2. Heard Mr. Dave for the accused appellants and Mr. Jain for the complainant respondents. On the basis of a complaint alleging commission of offence under Section 406/420, the Magistrate took cognizance and issued process on 11.9.1998. The accused thereaft-er immediately approached the High Court invoking jurisdiction under Section 482. The High Court thought it appropriate that the accused has approached prematurely and directed that the accused may approach the Magistrate again for recalling the process, obviously following the judgment of this Court in Mathew’s case. Accused then approached the Magistrate and Magistrate after reconsideration of the matter came to hold that the complainant did not mention that the accused have dishonestly and with mala fide intentions induced the complainant or had induced in any manner about the receiving of the amount in a dishonest manner and the ingredients of the offence under Section 420 do not appear.

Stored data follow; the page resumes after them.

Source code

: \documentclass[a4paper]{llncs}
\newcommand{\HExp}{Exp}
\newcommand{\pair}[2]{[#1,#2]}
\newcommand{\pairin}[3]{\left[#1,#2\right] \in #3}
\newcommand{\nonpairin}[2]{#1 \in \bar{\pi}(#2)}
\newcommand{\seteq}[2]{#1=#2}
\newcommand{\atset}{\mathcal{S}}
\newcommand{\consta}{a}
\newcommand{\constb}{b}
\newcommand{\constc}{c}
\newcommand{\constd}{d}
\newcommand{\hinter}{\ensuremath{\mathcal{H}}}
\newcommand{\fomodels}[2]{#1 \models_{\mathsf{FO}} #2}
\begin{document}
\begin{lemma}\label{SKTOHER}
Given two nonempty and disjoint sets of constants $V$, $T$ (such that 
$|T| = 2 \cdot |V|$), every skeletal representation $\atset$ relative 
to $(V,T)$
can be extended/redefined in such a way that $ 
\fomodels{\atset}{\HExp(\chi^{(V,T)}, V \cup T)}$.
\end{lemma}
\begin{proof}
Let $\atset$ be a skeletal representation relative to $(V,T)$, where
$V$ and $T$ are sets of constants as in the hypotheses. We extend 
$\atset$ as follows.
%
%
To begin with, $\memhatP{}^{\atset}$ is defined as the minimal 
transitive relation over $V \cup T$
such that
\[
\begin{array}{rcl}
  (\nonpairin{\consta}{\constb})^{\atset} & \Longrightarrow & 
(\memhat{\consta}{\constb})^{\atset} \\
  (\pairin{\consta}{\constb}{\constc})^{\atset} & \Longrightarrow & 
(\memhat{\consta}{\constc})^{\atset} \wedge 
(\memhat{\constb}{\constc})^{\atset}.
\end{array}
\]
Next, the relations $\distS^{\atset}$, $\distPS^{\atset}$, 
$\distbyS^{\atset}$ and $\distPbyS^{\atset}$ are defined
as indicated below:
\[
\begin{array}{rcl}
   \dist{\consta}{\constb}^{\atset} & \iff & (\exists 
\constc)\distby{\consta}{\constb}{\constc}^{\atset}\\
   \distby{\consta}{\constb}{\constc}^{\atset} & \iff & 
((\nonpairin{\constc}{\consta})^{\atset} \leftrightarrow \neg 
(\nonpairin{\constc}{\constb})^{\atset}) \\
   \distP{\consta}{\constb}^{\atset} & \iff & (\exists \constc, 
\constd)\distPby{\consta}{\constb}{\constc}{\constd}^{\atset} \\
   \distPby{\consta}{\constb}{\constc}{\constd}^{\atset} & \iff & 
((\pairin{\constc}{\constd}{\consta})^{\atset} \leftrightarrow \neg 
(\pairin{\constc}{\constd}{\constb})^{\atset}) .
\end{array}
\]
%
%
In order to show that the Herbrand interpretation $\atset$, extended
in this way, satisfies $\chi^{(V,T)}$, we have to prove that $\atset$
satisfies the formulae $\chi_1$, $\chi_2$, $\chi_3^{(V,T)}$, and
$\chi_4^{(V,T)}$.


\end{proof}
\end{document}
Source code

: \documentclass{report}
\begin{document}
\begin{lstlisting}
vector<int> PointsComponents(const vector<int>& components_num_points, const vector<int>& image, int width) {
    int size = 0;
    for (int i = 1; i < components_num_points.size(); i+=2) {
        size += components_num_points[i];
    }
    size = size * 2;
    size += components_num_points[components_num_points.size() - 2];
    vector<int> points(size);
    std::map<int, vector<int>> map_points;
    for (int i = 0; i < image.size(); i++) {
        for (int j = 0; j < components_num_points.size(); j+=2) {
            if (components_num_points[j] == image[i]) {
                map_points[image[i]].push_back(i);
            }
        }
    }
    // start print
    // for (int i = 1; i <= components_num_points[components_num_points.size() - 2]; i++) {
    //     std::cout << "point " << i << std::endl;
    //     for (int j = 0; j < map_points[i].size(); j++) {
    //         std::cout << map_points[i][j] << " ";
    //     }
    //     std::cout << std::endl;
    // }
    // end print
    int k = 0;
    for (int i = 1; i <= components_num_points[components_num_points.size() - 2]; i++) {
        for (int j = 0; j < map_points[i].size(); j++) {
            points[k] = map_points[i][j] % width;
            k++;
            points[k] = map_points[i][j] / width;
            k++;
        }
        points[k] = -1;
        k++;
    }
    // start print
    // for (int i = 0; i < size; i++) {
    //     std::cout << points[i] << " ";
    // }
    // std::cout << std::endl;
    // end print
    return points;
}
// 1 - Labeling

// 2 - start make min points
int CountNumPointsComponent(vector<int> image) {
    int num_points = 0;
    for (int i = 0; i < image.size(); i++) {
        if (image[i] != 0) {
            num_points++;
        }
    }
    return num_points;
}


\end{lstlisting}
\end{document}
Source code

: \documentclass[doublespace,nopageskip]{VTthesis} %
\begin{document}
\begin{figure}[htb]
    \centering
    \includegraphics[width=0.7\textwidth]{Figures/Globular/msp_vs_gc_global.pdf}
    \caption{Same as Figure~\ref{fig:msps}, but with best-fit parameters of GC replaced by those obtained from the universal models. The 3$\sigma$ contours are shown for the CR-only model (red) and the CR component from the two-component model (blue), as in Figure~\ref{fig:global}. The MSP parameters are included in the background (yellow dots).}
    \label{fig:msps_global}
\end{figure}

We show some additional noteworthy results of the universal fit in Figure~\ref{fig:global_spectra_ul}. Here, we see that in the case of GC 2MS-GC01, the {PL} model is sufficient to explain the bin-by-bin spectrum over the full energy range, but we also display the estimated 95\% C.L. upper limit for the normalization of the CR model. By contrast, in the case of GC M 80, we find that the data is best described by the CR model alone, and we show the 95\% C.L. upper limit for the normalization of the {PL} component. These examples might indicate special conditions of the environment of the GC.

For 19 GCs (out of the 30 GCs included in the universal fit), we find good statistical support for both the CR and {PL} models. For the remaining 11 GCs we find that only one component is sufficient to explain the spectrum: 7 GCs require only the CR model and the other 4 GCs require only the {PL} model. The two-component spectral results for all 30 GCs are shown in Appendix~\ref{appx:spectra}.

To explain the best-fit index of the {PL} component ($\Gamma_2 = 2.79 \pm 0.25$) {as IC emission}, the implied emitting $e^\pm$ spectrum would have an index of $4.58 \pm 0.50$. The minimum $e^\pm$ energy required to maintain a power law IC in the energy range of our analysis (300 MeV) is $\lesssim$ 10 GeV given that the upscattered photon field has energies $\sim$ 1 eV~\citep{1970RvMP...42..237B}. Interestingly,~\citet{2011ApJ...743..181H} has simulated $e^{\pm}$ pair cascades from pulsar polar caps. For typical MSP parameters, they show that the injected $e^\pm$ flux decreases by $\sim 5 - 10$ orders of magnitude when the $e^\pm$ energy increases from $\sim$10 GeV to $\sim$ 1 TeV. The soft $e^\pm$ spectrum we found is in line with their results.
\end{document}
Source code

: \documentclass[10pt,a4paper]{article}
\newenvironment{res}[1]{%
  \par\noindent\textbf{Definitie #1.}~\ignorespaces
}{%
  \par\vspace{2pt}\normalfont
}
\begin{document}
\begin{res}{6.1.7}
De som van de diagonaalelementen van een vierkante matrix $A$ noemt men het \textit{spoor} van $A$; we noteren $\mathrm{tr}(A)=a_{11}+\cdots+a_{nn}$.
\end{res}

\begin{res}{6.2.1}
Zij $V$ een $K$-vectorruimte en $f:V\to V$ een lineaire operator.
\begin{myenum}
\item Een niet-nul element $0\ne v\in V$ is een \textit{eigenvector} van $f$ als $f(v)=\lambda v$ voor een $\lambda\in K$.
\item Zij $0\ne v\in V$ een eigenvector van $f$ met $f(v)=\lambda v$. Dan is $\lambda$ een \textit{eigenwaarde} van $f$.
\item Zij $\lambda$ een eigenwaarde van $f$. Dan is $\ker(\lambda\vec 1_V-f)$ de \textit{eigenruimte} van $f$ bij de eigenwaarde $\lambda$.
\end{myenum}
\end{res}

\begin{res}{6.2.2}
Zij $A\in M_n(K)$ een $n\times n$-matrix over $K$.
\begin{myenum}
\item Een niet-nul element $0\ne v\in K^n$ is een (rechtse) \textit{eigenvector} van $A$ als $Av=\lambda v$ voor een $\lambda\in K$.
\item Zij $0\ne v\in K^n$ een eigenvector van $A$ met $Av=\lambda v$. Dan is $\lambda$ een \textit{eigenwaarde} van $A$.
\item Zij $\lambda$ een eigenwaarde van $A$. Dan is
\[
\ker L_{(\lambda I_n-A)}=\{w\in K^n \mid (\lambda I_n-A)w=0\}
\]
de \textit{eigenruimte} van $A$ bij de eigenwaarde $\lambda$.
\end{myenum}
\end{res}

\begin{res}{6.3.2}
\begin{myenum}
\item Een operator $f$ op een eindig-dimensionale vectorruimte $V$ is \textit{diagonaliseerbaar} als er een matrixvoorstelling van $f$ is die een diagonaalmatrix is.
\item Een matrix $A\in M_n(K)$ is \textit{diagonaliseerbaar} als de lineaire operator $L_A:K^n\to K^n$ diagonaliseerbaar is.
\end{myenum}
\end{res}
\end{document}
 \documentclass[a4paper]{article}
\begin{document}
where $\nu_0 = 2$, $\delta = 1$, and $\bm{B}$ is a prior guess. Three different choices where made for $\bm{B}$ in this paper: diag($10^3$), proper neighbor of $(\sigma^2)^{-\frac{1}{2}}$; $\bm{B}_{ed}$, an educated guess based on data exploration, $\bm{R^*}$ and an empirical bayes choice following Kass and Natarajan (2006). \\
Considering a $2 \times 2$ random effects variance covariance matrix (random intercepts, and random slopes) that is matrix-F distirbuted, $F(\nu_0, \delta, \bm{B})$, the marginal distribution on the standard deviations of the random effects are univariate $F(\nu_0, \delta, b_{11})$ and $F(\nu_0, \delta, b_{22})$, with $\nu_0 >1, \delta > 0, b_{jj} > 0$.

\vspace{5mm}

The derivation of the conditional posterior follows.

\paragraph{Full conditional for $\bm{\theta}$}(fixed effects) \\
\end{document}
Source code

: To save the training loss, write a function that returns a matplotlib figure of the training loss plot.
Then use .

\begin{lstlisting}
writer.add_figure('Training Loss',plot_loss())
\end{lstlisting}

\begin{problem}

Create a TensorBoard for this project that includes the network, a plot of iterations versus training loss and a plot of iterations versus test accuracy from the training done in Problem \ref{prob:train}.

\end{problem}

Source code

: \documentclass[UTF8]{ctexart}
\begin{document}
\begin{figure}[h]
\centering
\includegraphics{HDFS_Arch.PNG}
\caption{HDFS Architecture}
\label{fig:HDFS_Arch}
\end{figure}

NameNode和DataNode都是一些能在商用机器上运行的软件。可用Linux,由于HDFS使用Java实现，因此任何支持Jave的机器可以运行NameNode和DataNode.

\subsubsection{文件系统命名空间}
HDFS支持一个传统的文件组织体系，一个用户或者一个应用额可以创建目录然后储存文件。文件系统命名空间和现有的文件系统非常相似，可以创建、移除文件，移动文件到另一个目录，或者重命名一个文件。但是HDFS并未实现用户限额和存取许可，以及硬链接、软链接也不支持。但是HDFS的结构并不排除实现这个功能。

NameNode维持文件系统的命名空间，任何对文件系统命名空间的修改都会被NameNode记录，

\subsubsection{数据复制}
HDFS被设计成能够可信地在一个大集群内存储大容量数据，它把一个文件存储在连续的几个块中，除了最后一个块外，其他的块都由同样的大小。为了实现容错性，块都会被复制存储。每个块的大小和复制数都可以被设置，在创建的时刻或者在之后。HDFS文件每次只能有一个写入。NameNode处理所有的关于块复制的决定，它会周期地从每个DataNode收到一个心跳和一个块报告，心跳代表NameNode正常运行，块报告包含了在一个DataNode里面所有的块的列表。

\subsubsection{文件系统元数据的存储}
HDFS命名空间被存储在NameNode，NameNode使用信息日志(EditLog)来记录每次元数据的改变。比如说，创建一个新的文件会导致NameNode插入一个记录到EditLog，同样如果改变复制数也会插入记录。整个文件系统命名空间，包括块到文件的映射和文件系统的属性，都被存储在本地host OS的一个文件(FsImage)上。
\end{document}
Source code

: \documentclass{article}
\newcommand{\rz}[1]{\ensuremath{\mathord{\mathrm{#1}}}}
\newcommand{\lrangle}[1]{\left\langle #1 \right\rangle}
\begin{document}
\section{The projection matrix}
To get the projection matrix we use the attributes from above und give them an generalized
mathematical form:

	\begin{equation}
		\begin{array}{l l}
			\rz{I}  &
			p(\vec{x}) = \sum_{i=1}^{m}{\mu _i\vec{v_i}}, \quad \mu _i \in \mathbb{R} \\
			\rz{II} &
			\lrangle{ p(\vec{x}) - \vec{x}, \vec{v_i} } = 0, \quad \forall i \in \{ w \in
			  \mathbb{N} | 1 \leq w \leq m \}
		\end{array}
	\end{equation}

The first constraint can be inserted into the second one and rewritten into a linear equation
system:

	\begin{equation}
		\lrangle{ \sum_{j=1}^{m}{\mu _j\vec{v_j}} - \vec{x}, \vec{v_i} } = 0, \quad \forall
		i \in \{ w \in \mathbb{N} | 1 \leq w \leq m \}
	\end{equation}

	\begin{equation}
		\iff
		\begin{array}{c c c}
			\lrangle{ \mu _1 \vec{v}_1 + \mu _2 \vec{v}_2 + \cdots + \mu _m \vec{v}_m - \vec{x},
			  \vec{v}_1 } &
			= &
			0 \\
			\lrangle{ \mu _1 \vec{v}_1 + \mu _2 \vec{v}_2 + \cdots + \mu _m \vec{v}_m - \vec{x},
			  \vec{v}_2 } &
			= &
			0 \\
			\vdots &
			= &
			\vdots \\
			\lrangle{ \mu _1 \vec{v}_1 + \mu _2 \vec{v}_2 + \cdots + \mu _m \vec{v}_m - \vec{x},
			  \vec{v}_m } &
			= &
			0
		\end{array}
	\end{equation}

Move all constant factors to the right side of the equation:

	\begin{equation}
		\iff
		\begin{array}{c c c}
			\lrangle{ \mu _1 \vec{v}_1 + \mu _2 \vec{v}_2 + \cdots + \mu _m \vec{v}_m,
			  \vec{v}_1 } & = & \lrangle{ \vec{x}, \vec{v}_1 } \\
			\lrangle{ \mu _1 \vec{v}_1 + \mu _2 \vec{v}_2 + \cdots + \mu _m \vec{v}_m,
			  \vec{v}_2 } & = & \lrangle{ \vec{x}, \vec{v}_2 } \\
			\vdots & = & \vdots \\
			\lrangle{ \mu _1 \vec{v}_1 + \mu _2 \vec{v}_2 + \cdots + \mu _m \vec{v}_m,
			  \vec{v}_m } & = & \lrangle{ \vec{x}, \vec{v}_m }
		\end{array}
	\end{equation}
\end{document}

But all the same, the Magistrate was of the opinion that, that should be a matter for trial and there is no infirmity in issuing process so far as the offence under Section 406 is concerned. The Magistrate, however, was of the opinion that the necessary ingre-dients for offence under Section 420 having not been established, he recalled the issuance of process so far as the Section 420 is concerned. The accused then approached the High Court under Section 482. The High Court by the impugned order came to hold that it would not be possible to hold that on the basis of the statement in the complaint as well as the statements made by the complainant and his witnesses under Section 202 that no case under Section 406 has been made out, and accordingly refused to invoke its jurisdiction under Section 482. The High Court, howev-er, further observed that the Magistrate may re-consider the question of framing of charge under Section 420 under the avail-able materials.
3. Mr. Dave, the learned senior Counsel appearing for the accused appellants contends that on the vague assertions made in the complaint read with the statements of the complainant and his witnesses in the enquiry under Section 202 and in view of the conclusion of the Magistrate while considering the application for recalling of the process, the High Court failed to exercise its jurisdiction under Section 482 allowing the criminal proceed-ings to be continued which would be ultimately the abuse of the process of the Court. Mr. Jain, learned senior Counsel appearing for the complainant respondents, on the other hand, contended that the statement of the complainant, if read with the asser-tions in the complaint, undoubtedly satisfies the basic ingredi-ents for taking cognizance of the offence under Section 406 as well as under Section 420, and therefore there is no infirmity with the order of the High Court so as to be interfered with by this Court under Article 136 of the Constitution.
4. Having examined the rival contentions and having applied our mind to the assertions made in the complaint as well as the statement of the complainant in the enquiry under Section 202, we have no hesitation to come to a conclusion that the ingredients of offence under Section 419 have not been made out and therefore the question of requiring the accused to face trial under Section 420 cannot be sustained. The further question, however, still remains to be considered whether on those materials would it be open for the Court to quash the cognizance under Section 406 or it would be a matter for trial. Mr. Dave, however, contended that while framing of charge the Court was duty bound to look into the prime facie materials and in that connection he wanted to press before us the several materials including the notice issued. But that stage, in our opinion, has not reached in the case. The Magistrate has merely taken cognizance of the offence and has issued process and therefore at this stage the question of con-sideration of other materials does not arise and Court will have to take a view taking into account the fact that all the state-ments made in the complaint as well as the statement made under Section 202, if taken on its face value, an offence can be said to have made out. Applying that standard, we are of the consid-ered opinion that there is no error in taking cognizance of the offence, though we make it clear that it would be open to the accused while framing charge to argue as to whether the materials do permit framing of charge in the case in hand.
5. The appeal is accordingly disposed of.
6. It will be open for the accused to move the Magistrate for exempting appearance under Section 205 of Cr.P.C.